I would like to be able to apply the a similar glm to several columns and am wondering if there is a neat way to do this with the new dplyr functionality
# data
set.seed(1234)
df <- data.frame(out1 = rbinom(100, 1, prob = 0.5),
out2 = c(rbinom(50, 1, prob = 0.2),
rbinom(50, 1, prob = 0.8)),
pred = factor(rep(letters[1:2], each = 50)))
Following the method laid out in this post I can use purrr::map
df %>%
select_if(is.numeric) %>%
map(~glm(. ~ df$pred,
family = binomial))
# output
# $out1
#
# Call: glm(formula = . ~ df$pred, family = binomial)
#
# Coefficients:
# (Intercept) df$predb
# 3.589e-16 -4.055e-01
#
# Degrees of Freedom: 99 Total (i.e.
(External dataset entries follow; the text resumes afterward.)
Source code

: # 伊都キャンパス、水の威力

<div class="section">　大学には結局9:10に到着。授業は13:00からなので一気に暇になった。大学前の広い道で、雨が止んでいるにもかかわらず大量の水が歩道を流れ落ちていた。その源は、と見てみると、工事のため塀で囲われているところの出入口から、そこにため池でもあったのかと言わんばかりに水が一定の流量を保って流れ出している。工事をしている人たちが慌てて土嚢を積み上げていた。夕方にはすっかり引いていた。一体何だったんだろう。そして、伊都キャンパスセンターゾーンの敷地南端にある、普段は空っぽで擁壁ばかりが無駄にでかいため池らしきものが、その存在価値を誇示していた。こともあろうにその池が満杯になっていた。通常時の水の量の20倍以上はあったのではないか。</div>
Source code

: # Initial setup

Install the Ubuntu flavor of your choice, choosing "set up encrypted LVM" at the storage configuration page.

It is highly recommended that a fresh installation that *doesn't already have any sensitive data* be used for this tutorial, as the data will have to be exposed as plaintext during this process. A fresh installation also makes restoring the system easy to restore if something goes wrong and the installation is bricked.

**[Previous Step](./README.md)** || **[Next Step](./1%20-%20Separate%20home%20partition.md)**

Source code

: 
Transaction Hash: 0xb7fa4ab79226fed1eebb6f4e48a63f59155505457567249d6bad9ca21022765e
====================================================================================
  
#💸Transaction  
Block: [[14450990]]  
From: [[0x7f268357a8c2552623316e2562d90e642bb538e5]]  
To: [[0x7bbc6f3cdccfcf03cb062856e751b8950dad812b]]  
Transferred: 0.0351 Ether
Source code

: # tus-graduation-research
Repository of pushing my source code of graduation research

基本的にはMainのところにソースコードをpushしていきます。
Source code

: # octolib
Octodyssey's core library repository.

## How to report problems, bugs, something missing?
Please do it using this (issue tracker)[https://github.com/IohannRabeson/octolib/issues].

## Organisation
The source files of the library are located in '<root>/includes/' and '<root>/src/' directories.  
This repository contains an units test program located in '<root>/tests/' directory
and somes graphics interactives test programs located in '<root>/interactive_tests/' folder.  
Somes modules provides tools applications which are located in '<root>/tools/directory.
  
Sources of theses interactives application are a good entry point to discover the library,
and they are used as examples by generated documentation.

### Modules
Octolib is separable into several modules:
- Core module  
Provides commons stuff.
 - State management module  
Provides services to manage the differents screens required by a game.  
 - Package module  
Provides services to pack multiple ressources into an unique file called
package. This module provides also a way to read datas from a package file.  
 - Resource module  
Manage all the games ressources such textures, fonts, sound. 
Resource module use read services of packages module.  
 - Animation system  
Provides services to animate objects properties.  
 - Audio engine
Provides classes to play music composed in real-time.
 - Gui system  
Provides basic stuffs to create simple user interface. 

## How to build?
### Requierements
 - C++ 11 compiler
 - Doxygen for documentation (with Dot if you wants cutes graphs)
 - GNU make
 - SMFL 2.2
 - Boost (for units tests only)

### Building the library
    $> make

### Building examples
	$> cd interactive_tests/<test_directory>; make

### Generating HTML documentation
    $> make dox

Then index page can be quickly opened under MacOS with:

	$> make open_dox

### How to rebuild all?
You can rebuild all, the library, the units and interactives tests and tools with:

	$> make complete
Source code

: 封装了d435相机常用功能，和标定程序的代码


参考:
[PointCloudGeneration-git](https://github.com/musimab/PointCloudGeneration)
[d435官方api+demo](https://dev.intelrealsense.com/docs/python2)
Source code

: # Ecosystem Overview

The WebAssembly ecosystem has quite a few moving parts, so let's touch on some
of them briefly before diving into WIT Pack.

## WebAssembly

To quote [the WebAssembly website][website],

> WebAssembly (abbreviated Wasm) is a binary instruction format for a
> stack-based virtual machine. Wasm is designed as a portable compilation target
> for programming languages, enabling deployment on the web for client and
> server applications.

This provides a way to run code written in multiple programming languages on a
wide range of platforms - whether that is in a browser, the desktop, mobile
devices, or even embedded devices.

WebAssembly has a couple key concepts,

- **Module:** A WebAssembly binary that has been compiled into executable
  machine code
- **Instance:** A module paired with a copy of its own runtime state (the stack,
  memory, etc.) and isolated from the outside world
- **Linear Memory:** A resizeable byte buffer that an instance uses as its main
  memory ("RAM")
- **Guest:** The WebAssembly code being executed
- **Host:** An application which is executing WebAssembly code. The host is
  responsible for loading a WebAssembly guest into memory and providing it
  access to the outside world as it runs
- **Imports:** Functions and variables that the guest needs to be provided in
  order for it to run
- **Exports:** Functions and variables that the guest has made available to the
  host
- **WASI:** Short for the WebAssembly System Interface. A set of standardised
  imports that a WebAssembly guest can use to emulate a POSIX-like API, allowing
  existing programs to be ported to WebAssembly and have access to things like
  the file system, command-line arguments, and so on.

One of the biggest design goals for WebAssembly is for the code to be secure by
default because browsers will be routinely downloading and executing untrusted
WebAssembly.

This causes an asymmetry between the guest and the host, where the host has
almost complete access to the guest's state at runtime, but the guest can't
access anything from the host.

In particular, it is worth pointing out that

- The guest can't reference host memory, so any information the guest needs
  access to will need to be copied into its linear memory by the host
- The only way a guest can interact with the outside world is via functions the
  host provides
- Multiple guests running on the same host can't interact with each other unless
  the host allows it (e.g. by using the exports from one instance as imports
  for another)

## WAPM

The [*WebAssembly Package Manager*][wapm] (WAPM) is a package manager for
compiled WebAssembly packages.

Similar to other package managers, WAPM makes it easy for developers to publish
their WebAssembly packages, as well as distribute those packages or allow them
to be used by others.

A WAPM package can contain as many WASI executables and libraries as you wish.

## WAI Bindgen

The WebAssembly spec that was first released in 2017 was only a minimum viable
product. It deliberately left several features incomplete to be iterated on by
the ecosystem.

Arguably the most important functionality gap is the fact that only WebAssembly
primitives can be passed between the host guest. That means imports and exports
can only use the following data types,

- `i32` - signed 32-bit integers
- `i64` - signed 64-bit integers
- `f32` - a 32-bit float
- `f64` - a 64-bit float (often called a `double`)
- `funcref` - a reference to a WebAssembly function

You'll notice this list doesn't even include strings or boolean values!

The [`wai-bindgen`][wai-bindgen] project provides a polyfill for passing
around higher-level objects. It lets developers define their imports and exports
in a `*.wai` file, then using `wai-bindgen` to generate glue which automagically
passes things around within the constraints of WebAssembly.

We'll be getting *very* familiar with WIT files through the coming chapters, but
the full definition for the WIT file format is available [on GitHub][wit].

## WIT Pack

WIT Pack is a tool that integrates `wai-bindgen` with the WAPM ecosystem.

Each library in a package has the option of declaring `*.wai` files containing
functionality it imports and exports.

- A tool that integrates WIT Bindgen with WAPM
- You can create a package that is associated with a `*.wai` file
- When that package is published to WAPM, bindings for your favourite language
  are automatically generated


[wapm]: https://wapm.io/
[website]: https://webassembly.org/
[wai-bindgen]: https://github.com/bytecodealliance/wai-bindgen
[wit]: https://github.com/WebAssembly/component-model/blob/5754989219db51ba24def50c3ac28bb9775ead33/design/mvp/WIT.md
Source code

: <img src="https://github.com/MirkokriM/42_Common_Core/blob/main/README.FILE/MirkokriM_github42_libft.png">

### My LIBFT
Null); 98 Residual
# Null Deviance: 137.6
# Residual Deviance: 136.6 AIC: 140.6
#
# $out2
#
# Call: glm(formula = . ~ df$pred, family = binomial)
#
# Coefficients:
# (Intercept) df$predb
# -1.153 2.305
#
# Degrees of Freedom: 99 Total (i.e. Null); 98 Residual
# Null Deviance: 138.6
# Residual Deviance: 110.2 AIC: 114.2
This returns a list and works just fine. But I was wondering if it was possible use the new dplyr 1.0.0
functionality to get a similar (or even neater) result? the sort of neat, row-by-row, data frame output returned by broom::glance
or broom::tidy
. Something along the lines of this blog post, but transposed to this version of the problem, and using across()
(potentially, at a guess)?
Also it would be nice if I could use starts_with("out") to select the columns that the glm() function is applied to.